- All shrewd entrepreneurs should take advantage of the best tax relief opportunities when trying to save for retirement.
There are many things that you must do as a business owner. Your responsibilities include monitoring your cash flow, ensuring your employees are upholding their duties and marketing campaigns are properly executed.
With all of the time and effort that you have to invest in running your business, it can be easy to overlook some of the responsibilities that you must comply with the rest of the time. You might forget that you need to invest wisely to save enough money for retirement or start your own pension.
The good news is that there are new ways to improve the ROI of your investing strategies. This is critical for any entrepreneur trying to raise money for retirement, because they are going to have to be responsible for their own retirement savings. They don’t have the benefit of getting a retirement plan through their employer.
You are able to take advantage of some new laws that help investors save on their taxes. The Enterprise Investment Scheme is a perfect example.

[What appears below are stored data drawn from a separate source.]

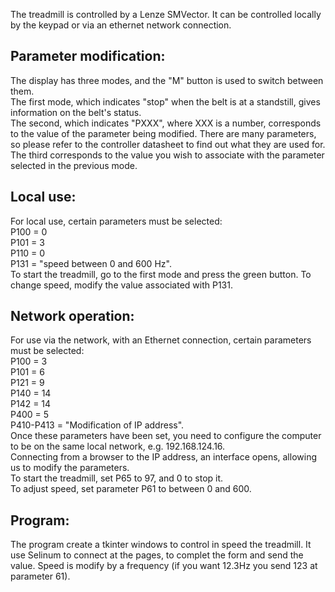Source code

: The treadmill is controlled by a Lenze SMVector. It can be controlled locally by the keypad or via an ethernet network connection.

## Parameter modification:
The display has three modes, and the "M" button is used to switch between them.   
The first mode, which indicates "stop" when the belt is at a standstill, gives information on the belt's status.  
The second, which indicates "PXXX", where XXX is a number, corresponds to the value of the parameter being modified. There are many parameters, so please refer to the controller datasheet to find out what they are used for.   
The third corresponds to the value you wish to associate with the parameter selected in the previous mode.  

## Local use:
For local use, certain parameters must be selected:  
P100 = 0  
P101 = 3  
P110 = 0  
P131 = "speed between 0 and 600 Hz".  
To start the treadmill, go to the first mode and press the green button.
To change speed, modify the value associated with P131.

## Network operation:
For use via the network, with an Ethernet connection, certain parameters must be selected:  
P100 = 3  
P101 = 6  
P121 = 9  
P140 = 14  
P142 = 14  
P400 = 5  
P410-P413 = "Modification of IP address".  
Once these parameters have been set, you need to configure the computer to be on the same local network, e.g. 192.168.124.16.  
Connecting from a browser to the IP address, an interface opens, allowing us to modify the parameters.  
To start the treadmill, set P65 to 97, and 0 to stop it.  
To adjust speed, set parameter P61 to between 0 and 600.

## Program:
The program create a tkinter windows to control in speed the treadmill. 
It use Selinum to connect at the pages, to complet the form and send the value.
Speed is modify by a frequency (if you want 12.3Hz you send 123 at parameter 61).
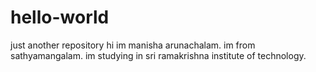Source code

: # hello-world
just another repository
hi im manisha arunachalam. im from sathyamangalam. im studying in sri ramakrishna institute of technology.
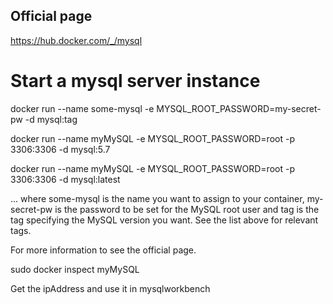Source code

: 
## Official page
https://hub.docker.com/_/mysql

# Start a mysql server instance
docker run --name some-mysql -e MYSQL_ROOT_PASSWORD=my-secret-pw -d mysql:tag

docker run --name myMySQL -e MYSQL_ROOT_PASSWORD=root -p 3306:3306 -d mysql:5.7

docker run --name myMySQL -e MYSQL_ROOT_PASSWORD=root -p 3306:3306 -d mysql:latest

... where some-mysql is the name you want to assign to your container, my-secret-pw is the password to be set for the MySQL root user and tag is the tag specifying the MySQL version you want. See the list above for relevant tags.

For more information to see the official page.

sudo docker inspect myMySQL

Get the ipAddress and use it in mysqlworkbench
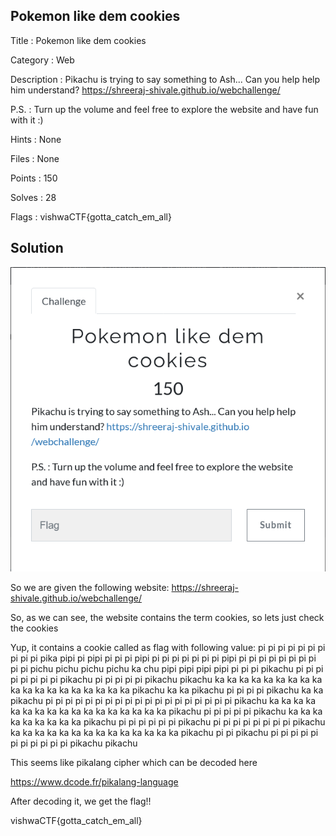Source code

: ## Pokemon like dem cookies

Title : Pokemon like dem cookies

Category : Web

Description : Pikachu is trying to say something to Ash... Can you help help him understand?
https://shreeraj-shivale.github.io/webchallenge/

P.S. : Turn up the volume and feel free to explore the website and have fun with it :)  

Hints : None

Files : None

Points : 150

Solves : 28

Flags : vishwaCTF{gotta_catch_em_all}

## Solution

![Screenshot](challenge.png)
  

So we are given the following website: 
https://shreeraj-shivale.github.io/webchallenge/

So, as we can see, the website contains the term cookies, so lets just check the cookies

Yup, it contains a cookie called as flag with following value:
pi pi pi pi pi pi pi pi pi pi pika pipi pi pipi pi pi pi pipi pi pi pi pi pi pi pi pipi pi pi pi pi pi pi pi pi pi pi pichu pichu pichu pichu ka chu pipi pipi pipi pipi pi pi pi pikachu pi pi pi pi pi pi pi pi pikachu pi pi pi pi pi pikachu pikachu ka ka ka ka ka ka ka ka ka ka ka ka ka ka ka ka ka ka ka pikachu ka ka pikachu pi pi pi pi pikachu ka ka pikachu pi pi pi pi pi pi pi pi pi pi pi pi pi pi pi pi pi pi pi pikachu ka ka ka ka ka ka ka ka ka ka ka ka ka ka ka ka ka pikachu pi pi pi pi pi pikachu ka ka ka ka ka ka ka ka ka pikachu pi pi pi pi pi pi pikachu pi pi pi pi pi pi pi pi pikachu ka ka ka ka ka ka ka ka ka ka ka ka ka ka pikachu pi pi pikachu pi pi pi pi pi pi pi pi pi pi pi pikachu pikachu 

This seems like pikalang cipher which can be decoded here 

https://www.dcode.fr/pikalang-language

After decoding it, we get the flag!!

vishwaCTF{gotta_catch_em_all}
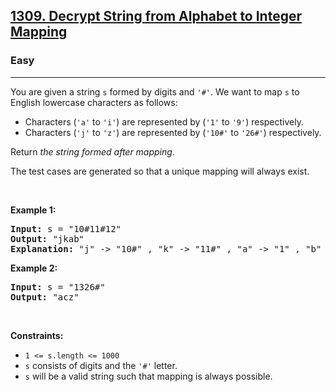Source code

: <h2><a href="https://leetcode.com/problems/decrypt-string-from-alphabet-to-integer-mapping/">1309. Decrypt String from Alphabet to Integer Mapping</a></h2><h3>Easy</h3><hr><div><p>You are given a string <code data-copier-init="true">s</code> formed by digits and <code data-copier-init="true">'#'</code>. We want to map <code data-copier-init="true">s</code> to English lowercase characters as follows:</p>

<ul>
	<li>Characters (<code data-copier-init="true">'a'</code> to <code data-copier-init="true">'i'</code>) are represented by (<code data-copier-init="true">'1'</code> to <code data-copier-init="true">'9'</code>) respectively.</li>
	<li>Characters (<code data-copier-init="true">'j'</code> to <code data-copier-init="true">'z'</code>) are represented by (<code data-copier-init="true">'10#'</code> to <code data-copier-init="true">'26#'</code>) respectively.</li>
</ul>

<p>Return <em>the string formed after mapping</em>.</p>

<p>The test cases are generated so that a unique mapping will always exist.</p>

<p>&nbsp;</p>
<p><strong class="example">Example 1:</strong></p>

<pre data-copier-init="true"><strong>Input:</strong> s = "10#11#12"
<strong>Output:</strong> "jkab"
<strong>Explanation:</strong> "j" -&gt; "10#" , "k" -&gt; "11#" , "a" -&gt; "1" , "b" -&gt; "2".
</pre>

<p><strong class="example">Example 2:</strong></p>

<pre data-copier-init="true"><strong>Input:</strong> s = "1326#"
<strong>Output:</strong> "acz"
</pre>

<p>&nbsp;</p>
<p><strong>Constraints:</strong></p>

<ul>
	<li><code data-copier-init="true">1 &lt;= s.length &lt;= 1000</code></li>
	<li><code data-copier-init="true">s</code> consists of digits and the <code data-copier-init="true">'#'</code> letter.</li>
	<li><code data-copier-init="true">s</code> will be a valid string such that mapping is always possible.</li>
</ul>
</div>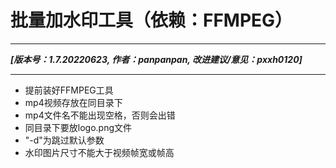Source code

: # 批量加水印工具（依赖：FFMPEG）
___
***[版本号：1.7.20220623, 作者：panpanpan, 改进建议/意见：pxxh0120]***
___
- 提前装好FFMPEG工具
- mp4视频存放在同目录下
- mp4文件名不能出现空格，否则会出错
- 同目录下要放logo.png文件
- "-d"为跳过默认参数
- 水印图片尺寸不能大于视频帧宽或帧高
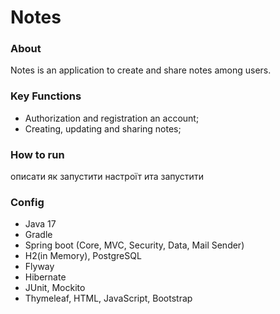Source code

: # **Notes**
### **About**
Notes is an application to create and share notes among users. 

### **Key Functions**
- Authorization and registration an acсount;
- Creating, updating and sharing notes;

### **How to run**
описати як запустити настроїт ита запустити 

### **Config**
- Java 17
- Gradle
- Spring boot (Core, MVC, Security, Data, Mail Sender)
- H2(in Memory), PostgreSQL
- Flyway
- Hibernate 
- JUnit, Mockito
- Thymeleaf, HTML, JavaScript, Bootstrap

Using The Enterprise Investment Scheme as an Entrepreneur Saving for Retirement
In the UK, 77 new companies or “startups” are founded every hour. 20% of these companies will go bankrupt by the end of their first year. By the third year, 60%. It’s a risky business. It’s also not a very encouraging statistic for investors to spend their money on these younger companies. But is there really no way for investors to benefit through these smaller companies?
In 1994, the UK government made The Enterprise Investment Scheme (EIS) available to benefit both young and small businesses, as well as investors. Through this scheme, smaller businesses with higher business risks are able to gain funding through investors, therefore avoiding bankruptcy. And the investors? Well, they’d get a pretty generous tax relief from the governments EIS Tax Relief.
You will want to keep this in mind if you are an entrepreneur trying to save for retirement. You might be able to get a higher ROI on your investments if you want to get a stake in other small companies.
What is the EIS Tax Relief?
The EIS Tax Relief is a 30% relief on taxes given to investors who put their money in small, young businesses. So, let’s say you invest £50,000 in a small company. You would automatically receive £15,000 in EIS Tax Relief.
Through the EIS Tax Relief, you’d also get exemptions on inheritance tax (for shares held for a minimum of two years), and capital gains tax.
In a year, a single investor is able to claim, at most, £1m of relief from their investments in qualifying companies. But if they are investing their money in knowledge-intensive businesses (like in health services or life sciences), then the cap increases to £2m. Investors must hold their shares for a minimum of three years.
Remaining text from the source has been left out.